2 The evidence concerns proven acts by the accused to which he pleaded guilty in 2007. In my view, it is powerful evidence which the Crown relies on to help prove Charges 1 to 5 and which they would rely on to exclude innocent explanation on the part of the accused that his computer was hacked. In its absence, although the Crown would still have a number of circumstances which they would rely on to prove the accused's guilt, their case would be substantially weakened, albeit that they submit it would not be a weak case.
3 Given the nature of the evidence, and the purpose for which it will be relied upon by the Crown, I accept that s.295(3)(a) is made out.
4 I must then consider whether my ruling (Ruling No.1) is attended with sufficient doubt in accordance with the principles enunciated in MA v. R (2011) VSCA 13.
5 The ruling I have made was reached after a good deal of anxious thought and it is a qualitative assessment of the evidence upon which reasonable minds might differ. Also Mr Papas' argument in respect of Paragraph 4(b) of the tendency notice, and Paragraph 73(f) of Velkoski v. R [2014[ VSCA 121 and I will give the citation later - is something that I have rejected, and it may be that again reasonable minds might differ as to whether the principle enunciated by the court in Paragraph 73(f) might cover the present situation.

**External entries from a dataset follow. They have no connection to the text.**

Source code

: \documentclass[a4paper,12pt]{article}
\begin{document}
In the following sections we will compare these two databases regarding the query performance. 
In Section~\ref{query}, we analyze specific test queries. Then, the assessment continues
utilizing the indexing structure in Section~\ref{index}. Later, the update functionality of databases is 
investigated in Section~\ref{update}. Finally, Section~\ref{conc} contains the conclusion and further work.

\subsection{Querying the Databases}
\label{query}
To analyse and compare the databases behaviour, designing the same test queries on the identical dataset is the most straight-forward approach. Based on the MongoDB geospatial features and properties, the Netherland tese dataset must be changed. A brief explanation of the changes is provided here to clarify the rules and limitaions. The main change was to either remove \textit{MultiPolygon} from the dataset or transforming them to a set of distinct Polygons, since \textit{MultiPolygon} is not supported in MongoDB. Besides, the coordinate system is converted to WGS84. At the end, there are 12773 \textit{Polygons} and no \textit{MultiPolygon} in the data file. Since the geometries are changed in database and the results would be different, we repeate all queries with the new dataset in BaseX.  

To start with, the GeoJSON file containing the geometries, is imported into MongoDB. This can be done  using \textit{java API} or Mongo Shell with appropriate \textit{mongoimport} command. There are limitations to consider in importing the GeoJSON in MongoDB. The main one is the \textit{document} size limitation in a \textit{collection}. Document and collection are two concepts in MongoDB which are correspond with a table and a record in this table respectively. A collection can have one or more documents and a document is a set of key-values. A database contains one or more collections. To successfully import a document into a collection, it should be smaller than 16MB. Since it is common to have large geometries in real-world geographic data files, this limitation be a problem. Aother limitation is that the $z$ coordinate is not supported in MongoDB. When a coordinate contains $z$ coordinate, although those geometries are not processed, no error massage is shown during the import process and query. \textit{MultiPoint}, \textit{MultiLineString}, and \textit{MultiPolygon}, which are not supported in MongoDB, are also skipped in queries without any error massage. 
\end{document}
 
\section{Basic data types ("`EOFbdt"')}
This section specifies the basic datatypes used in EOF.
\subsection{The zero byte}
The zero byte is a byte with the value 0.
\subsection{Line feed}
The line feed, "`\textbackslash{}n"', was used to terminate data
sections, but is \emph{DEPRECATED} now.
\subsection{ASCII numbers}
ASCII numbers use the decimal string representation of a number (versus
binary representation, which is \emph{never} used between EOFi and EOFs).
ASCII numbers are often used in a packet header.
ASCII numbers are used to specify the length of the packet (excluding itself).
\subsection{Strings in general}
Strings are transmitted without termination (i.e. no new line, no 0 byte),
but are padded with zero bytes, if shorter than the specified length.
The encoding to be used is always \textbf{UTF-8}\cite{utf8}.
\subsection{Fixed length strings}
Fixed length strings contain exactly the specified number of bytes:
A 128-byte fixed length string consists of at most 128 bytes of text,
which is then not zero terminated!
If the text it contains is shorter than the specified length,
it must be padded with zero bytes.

6 In the circumstances, while this is not the test, I consider that it would be in the interests of justice for the ruling to be examined at this stage rather than perhaps much later down the track given the power of the evidence which I have ruled admissible, and so I will grant the defence's application to certify, on the basis that I accept that reasonable minds might differ in the respects that I have indicated and, therefore, on that basis I would regard my ruling (Ruling No. 1) as attendant with sufficient doubt.